"""
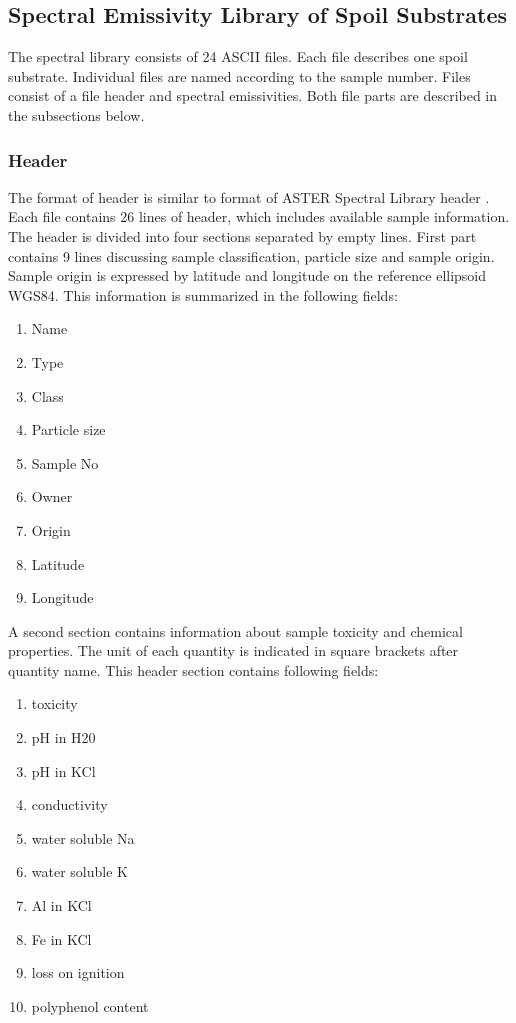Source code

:\begin{appendices}

\chapter{Spectral Emissivity Library of Spoil Substrates}
\label{chap:OSTESValid}

The spectral library consists of 24 ASCII files. Each file describes one spoil substrate. Individual files are named according to the sample number. Files consist of a file header and spectral emissivities. Both file parts are described in the subsections below.

\subsection{Header}

The format of header is similar to format of ASTER Spectral Library header \cite{BH09}. Each file contains 26 lines of header, which includes available sample information. The header is divided into four sections separated by empty lines. First part contains 9 lines discussing sample classification, particle size and sample origin. Sample origin is expressed by latitude and longitude on the reference ellipsoid WGS84. This information is summarized in the following fields:

\begin{enumerate}
	\item	Name
	\item Type
	\item Class
	\item Particle size
	\item Sample No
	\item Owner
	\item Origin
	\item Latitude
	\item Longitude
\end{enumerate}

A second section contains information about sample toxicity and chemical properties. The unit of each quantity is indicated in square brackets after quantity name. This header section contains following fields:

\begin{enumerate}
	\item toxicity
	\item pH in H20
	\item pH in KCl
	\item conductivity
	\item water soluble Na
	\item water soluble K
	\item Al in KCl
	\item Fe in KCl
	\item loss on ignition
	\item polyphenol content
\end{enumerate}


\end{appendices}
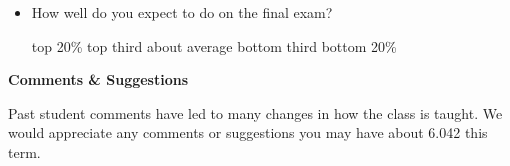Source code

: \documentclass[handout]{mcs}
\begin{document}
\begin{itemize}
\begin{itemize}
\item How well do you expect to do on the final exam?

\begin{center}
top 20\%\hspace{0.3in} top third \hspace{0.3in} about average\hspace{0.3in}  bottom third \hspace{0.3in} 
 bottom 20\%
\end{center}

\end{itemize}

\iffalse

\item \textbf{Summary}

\begin{itemize}
\item How well do you think you have understood the material?

\begin{center}
very well\hspace{0.3in} adequately\hspace{0.3in} partially\hspace{0.3in} poorly
\end{center}

\item What should we do to improve this?

\begin{center}
more problem videos\hspace{0.3in} less material covered\hspace{0.3in} graded psets\hspace{0.3in} other:\brule{0.5in}
\end{center}
\fi


\end{itemize}

\newpage

\begin{center}
\large  \textbf{Comments \& Suggestions}
\end{center}

Past student comments have led to many changes in how the class is
taught.  We would appreciate any comments or suggestions you may have
about 6.042 this term.
\end{document}
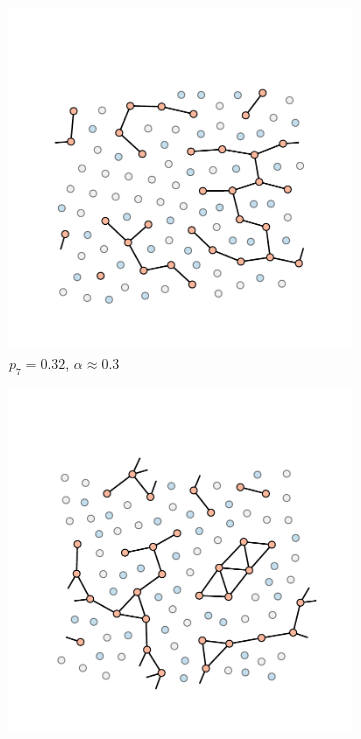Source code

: \begin{figure}[bt]
     \vspace{0.2cm}
     \begin{subfigure}[b]{0.3\textwidth}
         \centering
         \includegraphics[width=\textwidth]{./figures/targeted_opt/percolation_alpha_3.pdf}
         \caption{$p_7=0.32$, $\alpha\approx0.3$}
         \label{fig:percalphaa}
     \end{subfigure}
     \hfill
      \begin{subfigure}[b]{0.3\textwidth}
         \centering
         \includegraphics[width=\textwidth]{./figures/targeted_opt/percolation_alpha_1.pdf}

\end{subfigure}
\end{figure}
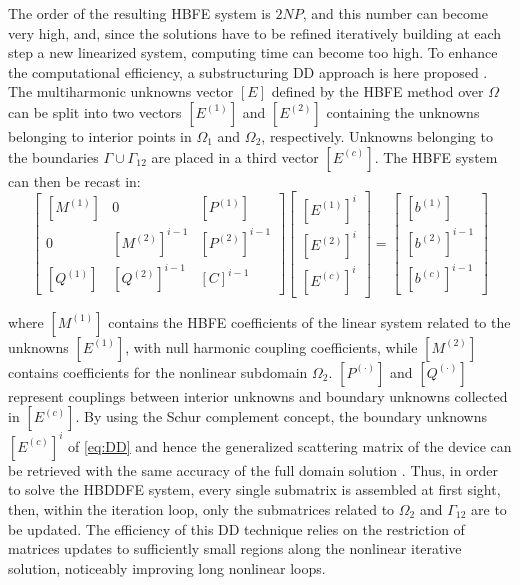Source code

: \documentclass[journal,twoside]{IEEEtran}
\begin{document}
The order of the resulting HBFE system is $2 N P$, and
this number can become very high, and, since the
solutions have to be refined iteratively building at each step a new linearized
system, computing time can become too high.
To enhance the computational efficiency, a substructuring DD
approach is here proposed \cite{Guarnieri2010,Guarnieri2009}. The multiharmonic
unknowns vector $[E]$ defined by the HBFE method over $\Omega$ can be split
into two vectors $[E^{(1)}]$ and $[E^{(2)}]$ containing the unknowns belonging
to interior points in $\Omega_1$ and $\Omega_2$, respectively. Unknowns
belonging to the boundaries $\Gamma\cup\Gamma_{12}$ are placed in a third
vector $[E^{(c)}]$. The HBFE system can then be recast in:
%
\begin{equation}\label{eq:DD}
\begin{bmatrix}
 [M^{(1)}] &  \!\!0\!\!  &  [P^{(1)}] \\
 0  &  \!\![M^{(2)}]^{i-1}\!\! & [P^{(2)}]^{i-1} \\
 [Q^{(1)}] & \!\![Q^{(2)}]^{i-1}\!\! & [C]^{i-1}
\end{bmatrix}
\!\!\!\!
\begin{bmatrix}
{[E^{(1)}]^{i}} \\
{[E^{(2)}]^{i}} \\
{[E^{(c)}]^{i}}
\end{bmatrix} 
\!\!\!=\!\!\!
\begin{bmatrix}
{[b^{(1)}]} \\
{[b^{(2)}]}^{i-1} \\
{[b^{(c)}]}^{i-1}
\end{bmatrix} 
\end{equation}

\noindent where $[M^{(1)}]$ contains the HBFE coefficients of the linear system
related to the unknowns $[E^{(1)}]$, with
null harmonic coupling coefficients, while $[M^{(2)}]$ contains coefficients for
the nonlinear subdomain $\Omega_2$. ${[P^{(\cdot)}]}$ and ${[Q^{(\cdot)}]}$
represent couplings between interior unknowns and 
boundary unknowns collected in $[E^{(c)}]$. 
By using the Schur complement concept, the boundary unknowns $[E^{(c)}]^{i}$ of
\eqref{eq:DD} and hence the generalized scattering matrix of the device can be 
retrieved with the same accuracy of the full domain solution \cite{Guarnieri2009}.
Thus, in order to solve the HBDDFE system, 
every single submatrix is assembled at first sight, then, within the iteration
loop, only the submatrices related to $\Omega_2$ and $\Gamma_{12}$ are to be
updated. The efficiency of this DD technique relies on the restriction of matrices
updates to sufficiently small regions along the nonlinear iterative solution, 
noticeably improving long nonlinear loops.
\end{document}
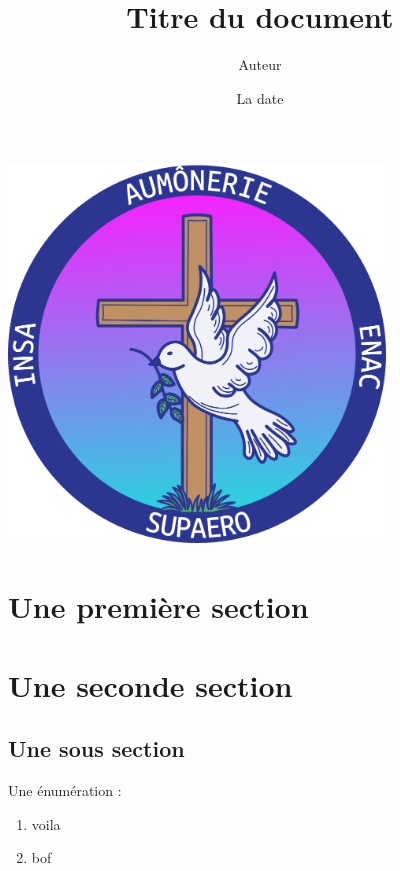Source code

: \documentclass[10pt]{article}
\title{Titre du document}
\author{Auteur}
\date{La date}
\begin{document}
    \maketitle
    \begin{center}
    \includegraphics[width=10cm]{logoAumonerie.png}
    \end{center}
    \begin{center}
    \end{center}
    \newpage
    \AddToShipoutPicture{\BackgroundPic} 
    \fontsize{12}{12}\selectfont
    \tableofcontents %
    \newpage %
    
    \section{Une première section}
    
    \section{Une seconde section}
    
    \subsection{Une sous section}

    Une énumération :
    \begin{enumerate}
        \item voila
        \item bof
    \end{enumerate}
\end{document}
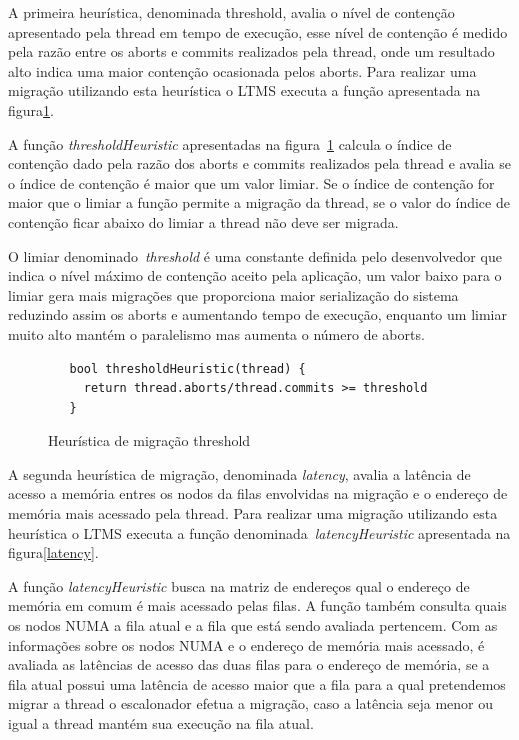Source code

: \documentclass[diss,capa]{texufpel}
\begin{document}
A primeira heurística, denominada threshold, avalia o nível de contenção apresentado pela thread em tempo de execução, esse nível de contenção é medido pela razão entre os aborts e commits realizados pela thread, onde um resultado alto indica uma maior contenção ocasionada pelos aborts. Para realizar uma migração utilizando esta heurística o LTMS executa a função apresentada na figura\ref{threshold}.

A função \emph{thresholdHeuristic} apresentadas na figura~\ref{threshold} calcula o índice de contenção dado pela razão dos aborts e commits realizados pela thread e avalia se o índice de contenção é maior que um valor limiar. Se o índice de contenção for maior que o limiar a função permite a migração da thread, se o valor do índice de contenção ficar abaixo do limiar a thread não deve ser migrada.

O limiar denominado~\emph{threshold} é uma constante definida pelo desenvolvedor que indica o nível máximo de contenção aceito pela aplicação, um valor baixo para o limiar gera mais migrações que proporciona maior serialização do sistema reduzindo assim os aborts e aumentando tempo de execução, enquanto um limiar muito alto mantém o paralelismo mas aumenta o número de aborts.

\begin{figure}[htbp]
 \centering
 \begin{lstlisting}
   bool thresholdHeuristic(thread) {
     return thread.aborts/thread.commits >= threshold
   }
 \end{lstlisting}
 \caption{Heurística de migração threshold}
 \label{threshold}
\end{figure}

A segunda heurística de migração, denominada \emph{latency}, avalia a latência de acesso a memória entres os nodos da filas envolvidas na migração e o endereço de memória mais acessado pela thread. Para realizar uma migração utilizando esta heurística o LTMS executa a função denominada~\emph{latencyHeuristic} apresentada na figura\ref{latency}.

A função \emph{latencyHeuristic} busca na matriz de endereços qual o endereço de memória em comum é mais acessado pelas filas. A função também consulta quais os nodos NUMA a fila atual e a fila que está sendo avaliada pertencem. Com as informações sobre os nodos NUMA e o endereço de memória mais acessado, é avaliada as latências de acesso das duas filas para o endereço de memória, se a fila atual possui uma latência de acesso maior que a fila para a qual pretendemos migrar a thread o escalonador efetua a migração, caso a latência seja menor ou igual a thread mantém sua execução na fila atual.
\end{document}
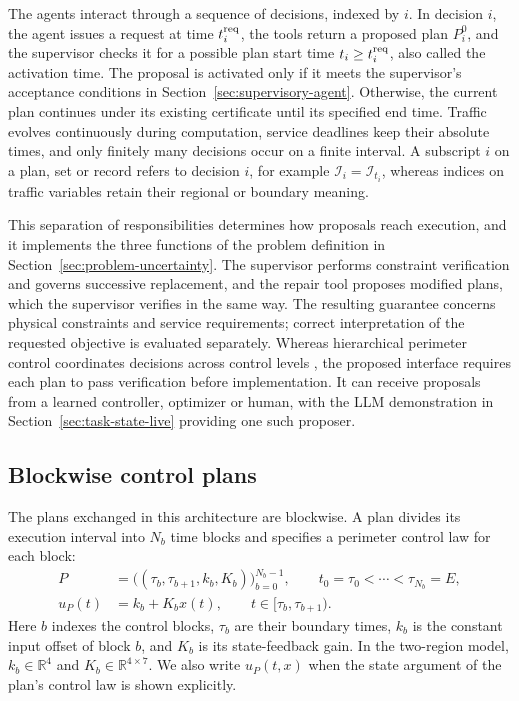 \documentclass[final]{cas-sc}
\theoremstyle{definition}
\theoremstyle{plain}
\theoremstyle{definition}
\theoremstyle{plain}
\newcommand{\R}{\mathbb{R}}
\begin{document}
The agents interact through a sequence of decisions, indexed by $i$.
In decision $i$, the agent issues a request at time $t_i^{\rm req}$,
the tools return a proposed plan $P_i^{0}$, and the supervisor checks
it for a possible plan start time $t_i\ge t_i^{\rm req}$, also called
the activation time. The proposal is activated only if it meets the
supervisor's acceptance conditions in Section~\ref{sec:supervisory-agent}.
Otherwise, the current plan continues under its existing certificate
until its specified end time. Traffic evolves continuously during
computation, service deadlines keep their absolute times, and only
finitely many decisions occur on a finite interval. A subscript $i$ on
a plan, set or record refers to decision $i$, for example
$\mathcal I_i=\mathcal I_{t_i}$, whereas indices on traffic variables
retain their regional or boundary meaning.

This separation of responsibilities determines how proposals reach
execution, and it implements the three functions of the problem
definition in Section~\ref{sec:problem-uncertainty}. The supervisor performs
constraint verification and governs successive replacement, and the
repair tool proposes modified plans, which the supervisor verifies in
the same way. The resulting guarantee concerns physical constraints
and service requirements; correct interpretation of the requested
objective is evaluated separately. Whereas hierarchical perimeter
control coordinates decisions across control levels
\cite{ramezani2015heterogeneity,su2023hierarchical}, the proposed interface
requires each plan to pass verification before implementation. It can
receive proposals from a learned controller, optimizer or human, with
the LLM demonstration in Section~\ref{sec:task-state-live} providing one
such proposer.

\subsection{Blockwise control plans}
\label{sec:control-plans}

The plans exchanged in this architecture are blockwise. A plan divides
its execution interval into $N_b$ time blocks and specifies a
perimeter control law for each block:
\begin{equation}
\begin{aligned}
P&=\big((\tau_b,\tau_{b+1},k_b,K_b)\big)_{b=0}^{N_b-1},
\qquad t_0=\tau_0<\cdots<\tau_{N_b}=E,\\
u_P(t)&=k_b+K_bx(t),\qquad t\in[\tau_b,\tau_{b+1}).
\end{aligned}
\label{eq:control-plan-tuple}
\end{equation}
Here $b$ indexes the control blocks, $\tau_b$ are their boundary
times, $k_b$ is the constant input offset of block $b$, and $K_b$ is
its state-feedback gain. In the two-region model, $k_b\in\R^{4}$ and
$K_b\in\R^{4\times7}$. We also write $u_P(t,x)$ when the state
argument of the plan's control law is shown explicitly.
\end{document}
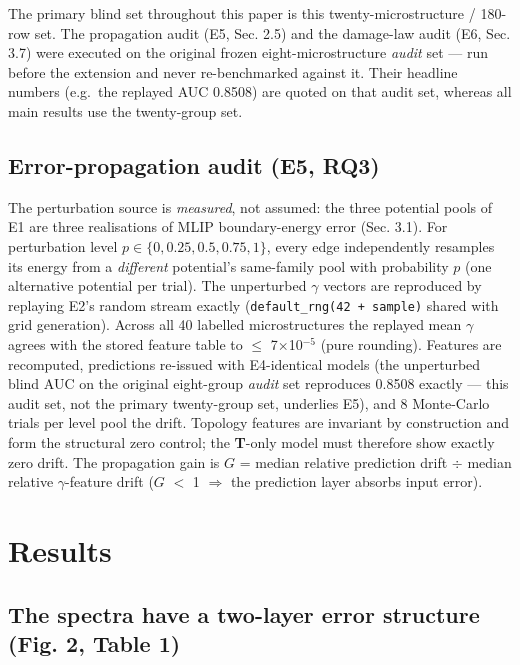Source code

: \documentclass[11pt]{article}
\begin{document}
The primary blind set throughout this paper is this twenty-microstructure / 180-row set. The propagation audit (E5, Sec. 2.5) and the damage-law audit (E6, Sec. 3.7) were executed on the original frozen eight-microstructure \textit{audit} set --- run before the extension and never re-benchmarked against it. Their headline numbers (e.g.\ the replayed AUC 0.8508) are quoted on that audit set, whereas all main results use the twenty-group set.

\subsection{Error-propagation audit (E5, RQ3)}

The perturbation source is \textit{measured}, not assumed: the three potential pools of E1 are three realisations of MLIP boundary-energy error (Sec. 3.1). For perturbation level $p \in \{0, 0.25, 0.5, 0.75, 1\}$, every edge independently resamples its energy from a \textit{different} potential's same-family pool with probability $p$ (one alternative potential per trial). The unperturbed $\gamma$ vectors are reproduced by replaying E2's random stream exactly (\texttt{default\_rng(42 + sample)} shared with grid generation). Across all 40 labelled microstructures the replayed mean $\gamma$ agrees with the stored feature table to $\le$ 7$\times$10$^{-5}$ (pure rounding). Features are recomputed, predictions re-issued with E4-identical models (the unperturbed blind AUC on the original eight-group \textit{audit} set reproduces 0.8508 exactly --- this audit set, not the primary twenty-group set, underlies E5), and 8 Monte-Carlo trials per level pool the drift. Topology features are invariant by construction and form the structural zero control; the \textbf{T}-only model must therefore show exactly zero drift. The propagation gain is $G$ = median relative prediction drift $\div$ median relative $\gamma$-feature drift ($G$ $<$ 1 $\Rightarrow$ the prediction layer absorbs input error).

\section{Results}

\subsection{The spectra have a two-layer error structure (Fig. 2, Table 1)}
\end{document}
"""
→ Instructions to follow
Gather up, from the records above, each line where the word "many" appears.

→ Task response
Past student comments have led to many changes in how the class is
finitely many decisions occur on a finite interval. A subscript $i$ on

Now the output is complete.